Kendi gölgemizi keşfetmeliyiz. Aksi takdirde, nasıl canavarlar olduğumuzu görebilmek için kendimizi bir dünya savaşına sürükleriz.


— Carl Jung, Vizyonlar Semineri, s. 235


Benlik (Self), kolektif bilinçdışının bir parçasıdır, ancak onun tamamı değildir; ego ile gölgenin birleşmesinden doğan bir birim gibi görünmektedir.


— Carl Jung, Vizyonlar Semineri, s. 754


Dolayısıyla arkadan gelen her şey gölgeden, bilinçdışının karanlığından gelir ve orada gözleriniz olmadığı için, kötülük etkilerine karşı sizi koruyacak bir muska taşımadığınız için, bu şey sizi ele geçirir, size sahip olur ve sizi takıntılı hale getirir.


— Carl Jung, Zerdüşt Semineri, s. 1265


Gölge olmadan ışık nedir? Alçak olmadan yüksek nedir? Tanrı’ya, dünyanın karanlık niteliğini ondan alarak onun her şeye gücü yetmesini ve evrenselliğini elinden alıyorsunuz.


— Carl Jung, Zerdüşt Semineri, s. 967


Gölge, her şeyin üzerine konulması gereken son şeydir ve onu yutamayız; başka her şeyi yutabiliriz, ancak kendi gölgemizi yutamayız, çünkü bu bizim iyi niteliklerimizden şüphe duymamıza neden olur.


— Carl Jung, Zerdüşt Semineri, s. 1090


Derinlik olmadan yükseklik nerede olur ve gölge oluşturmayan bir ışık nasıl var olabilir? Kötülüğün karşısında durmayan hiçbir iyilik yoktur.


— Carl Jung, CW 10, Par. 271


Oğul bir hırsız, kız ise bir fahişe oldu.

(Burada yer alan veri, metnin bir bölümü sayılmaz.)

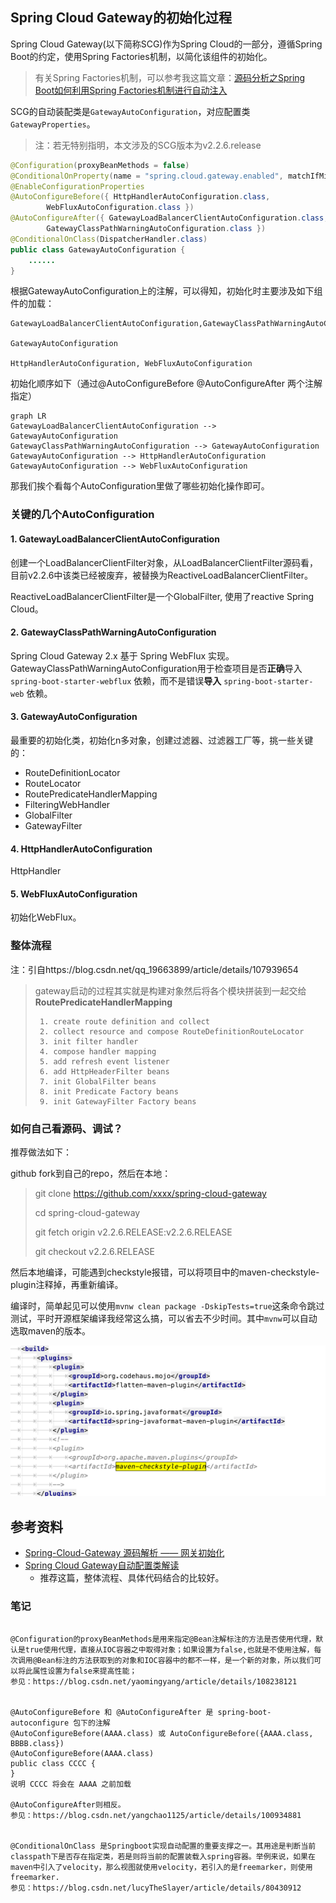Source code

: ## Spring Cloud Gateway的初始化过程

Spring Cloud Gateway(以下简称SCG)作为Spring Cloud的一部分，遵循Spring Boot的约定，使用Spring Factories机制，以简化该组件的初始化。

> 有关Spring Factories机制，可以参考我这篇文章：[源码分析之Spring Boot如何利用Spring Factories机制进行自动注入](https://blog.csdn.net/evasnowind/article/details/108647194?ops_request_misc=%257B%2522request%255Fid%2522%253A%2522160923376216780288798756%2522%252C%2522scm%2522%253A%252220140713.130102334.pc%255Fblog.%2522%257D&request_id=160923376216780288798756&biz_id=0&utm_medium=distribute.pc_search_result.none-task-blog-2~blog~first_rank_v1~rank_blog_v1-1-108647194.pc_v1_rank_blog_v1&utm_term=factories)

SCG的自动装配类是`GatewayAutoConfiguration`，对应配置类`GatewayProperties`。

> 注：若无特别指明，本文涉及的SCG版本为v2.2.6.release

```java
@Configuration(proxyBeanMethods = false)
@ConditionalOnProperty(name = "spring.cloud.gateway.enabled", matchIfMissing = true)
@EnableConfigurationProperties
@AutoConfigureBefore({ HttpHandlerAutoConfiguration.class,
		WebFluxAutoConfiguration.class })
@AutoConfigureAfter({ GatewayLoadBalancerClientAutoConfiguration.class,
		GatewayClassPathWarningAutoConfiguration.class })
@ConditionalOnClass(DispatcherHandler.class)
public class GatewayAutoConfiguration {
    ......
}
```

根据GatewayAutoConfiguration上的注解，可以得知，初始化时主要涉及如下组件的加载：

```text
GatewayLoadBalancerClientAutoConfiguration,GatewayClassPathWarningAutoConfiguration

GatewayAutoConfiguration

HttpHandlerAutoConfiguration, WebFluxAutoConfiguration
```

初始化顺序如下（通过@AutoConfigureBefore @AutoConfigureAfter 两个注解指定）

```mermaid
graph LR
GatewayLoadBalancerClientAutoConfiguration --> GatewayAutoConfiguration
GatewayClassPathWarningAutoConfiguration --> GatewayAutoConfiguration
GatewayAutoConfiguration --> HttpHandlerAutoConfiguration
GatewayAutoConfiguration --> WebFluxAutoConfiguration
```

那我们挨个看每个AutoConfiguration里做了哪些初始化操作即可。

### 关键的几个AutoConfiguration

#### 1.  GatewayLoadBalancerClientAutoConfiguration

创建一个LoadBalancerClientFilter对象，从LoadBalancerClientFilter源码看，目前v2.2.6中该类已经被废弃，被替换为ReactiveLoadBalancerClientFilter。

ReactiveLoadBalancerClientFilter是一个GlobalFilter, 使用了reactive Spring Cloud。

#### 2. GatewayClassPathWarningAutoConfiguration

Spring Cloud Gateway 2.x 基于 Spring WebFlux 实现。GatewayClassPathWarningAutoConfiguration用于检查项目是否**正确**导入 `spring-boot-starter-webflux` 依赖，而不是错误**导入** `spring-boot-starter-web` 依赖。

#### 3. GatewayAutoConfiguration

最重要的初始化类，初始化n多对象，创建过滤器、过滤器工厂等，挑一些关键的：

- RouteDefinitionLocator
- RouteLocator
- RoutePredicateHandlerMapping
- FilteringWebHandler
- GlobalFilter
- GatewayFilter

#### 4. HttpHandlerAutoConfiguration

HttpHandler

#### 5. WebFluxAutoConfiguration

初始化WebFlux。



### 整体流程

注：引自https://blog.csdn.net/qq_19663899/article/details/107939654

>gateway启动的过程其实就是构建对象然后将各个模块拼装到一起交给**RoutePredicateHandlerMapping**
>
>```text
>  1. create route definition and collect
>  2. collect resource and compose RouteDefinitionRouteLocator
>  3. init filter handler
>  4. compose handler mapping
>  5. add refresh event listener
>  6. add HttpHeaderFilter beans
>  7. init GlobalFilter beans
>  8. init Predicate Factory beans
>  9. init GatewayFilter Factory beans
>```



### 如何自己看源码、调试？

推荐做法如下：

github fork到自己的repo，然后在本地：

> git clone https://github.com/xxxx/spring-cloud-gateway
>
> cd spring-cloud-gateway
>
> git fetch origin v2.2.6.RELEASE:v2.2.6.RELEASE
>
> git checkout v2.2.6.RELEASE

然后本地编译，可能遇到checkstyle报错，可以将项目中的maven-checkstyle-plugin注释掉，再重新编译。

编译时，简单起见可以使用`mvnw clean package -DskipTests=true`这条命令跳过测试，平时开源框架编译我经常这么搞，可以省去不少时间。其中`mvnw`可以自动选取maven的版本。

![](images/scg-checkstyle-error.png)



## 参考资料

- [Spring-Cloud-Gateway 源码解析 —— 网关初始化](http://www.iocoder.cn/Spring-Cloud-Gateway/init/)
- [Spring Cloud Gateway自动配置类解读](https://blog.csdn.net/ttyy1112/article/details/99673865)
  - 推荐这篇，整体流程、具体代码结合的比较好。



### 笔记

```text

@Configuration的proxyBeanMethods是用来指定@Bean注解标注的方法是否使用代理，默认是true使用代理，直接从IOC容器之中取得对象；如果设置为false,也就是不使用注解，每次调用@Bean标注的方法获取到的对象和IOC容器中的都不一样，是一个新的对象，所以我们可以将此属性设置为false来提高性能；
参见：https://blog.csdn.net/yaomingyang/article/details/108238121


@AutoConfigureBefore 和 @AutoConfigureAfter 是 spring-boot-autoconfigure 包下的注解
@AutoConfigureBefore(AAAA.class) 或 AutoConfigureBefore({AAAA.class, BBBB.class})
@AutoConfigureBefore(AAAA.class)
public class CCCC {
}
说明 CCCC 将会在 AAAA 之前加载

@AutoConfigureAfter则相反。
参见：https://blog.csdn.net/yangchao1125/article/details/100934881


@ConditionalOnClass 是Springboot实现自动配置的重要支撑之一。其用途是判断当前classpath下是否存在指定类，若是则将当前的配置装载入spring容器。举例来说，如果在maven中引入了velocity，那么视图就使用velocity，若引入的是freemarker，则使用freemarker.
参见：https://blog.csdn.net/lucyTheSlayer/article/details/80430912
```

Çünkü baba, insan doğasının kusurlarına dair payını, yani gölgesini üstlenmek istemedi ve bu nedenle çocukları, onun göz ardı ettiği karanlık tarafı yaşamak zorunda kaldı.


— Carl Jung, "C.G. Jung Konuşuyor: Röportajlar ve Karşılaşmalar", s. 156-163


Bilinçli egodan subjektif kişilik olarak, gölge benlikten ise objektif kişilik olarak bahsedebiliriz.


— Carl Jung, 1925 Semineri, s. 139


Yılan, psikolojik hareketi gölgelerin krallığına, ölü ve yanlış imgeler dünyasına, ama aynı zamanda toprağa, somutlaşmaya doğru yönlendirir.


— Carl Jung, 1925 Semineri, s. 102


Yılan, gölgelere götürdüğü ölçüde, anima işlevini yerine getirir; sizi derinliklere çeker, yukarı ile aşağıyı birleştirir.


— Carl Jung, 1925 Semineri, s. 102


Gölgesi tarafından ele geçirilmiş bir adam, sürekli kendi ışığında durur ve kendi kurduğu tuzaklara düşer.


— Carl Jung, CW 9i, Par. 222


Gölgeden kaçınmak mümkün değildir, aksi takdirde nevrotik kalırsınız ve nevrotik olduğunuz sürece gölgeyi dışlamışsınızdır.


— Carl Jung, Mektuplar Cilt II, s. 544-546


Gölge, bizi ilahi sesten en etkili şekilde ayıran engeldir.


— Carl Jung, Mektuplar Cilt II, s. 544-546


Eğer Tanrı sadece iyiyse, her şey iyidir. Hiçbir yerde gölge olmaz. Kötülük var olmazdı, hatta insan bile iyi olurdu ve kötü hiçbir şey üretemezdi.


— Carl Jung, Mektuplar Cilt II, s. 518-519


Gölgeyi tanımak, çıraklık seviyesindedir; ancak anima ile yüzleşmek, çok az kişinin başarabileceği bir ustalık eseridir.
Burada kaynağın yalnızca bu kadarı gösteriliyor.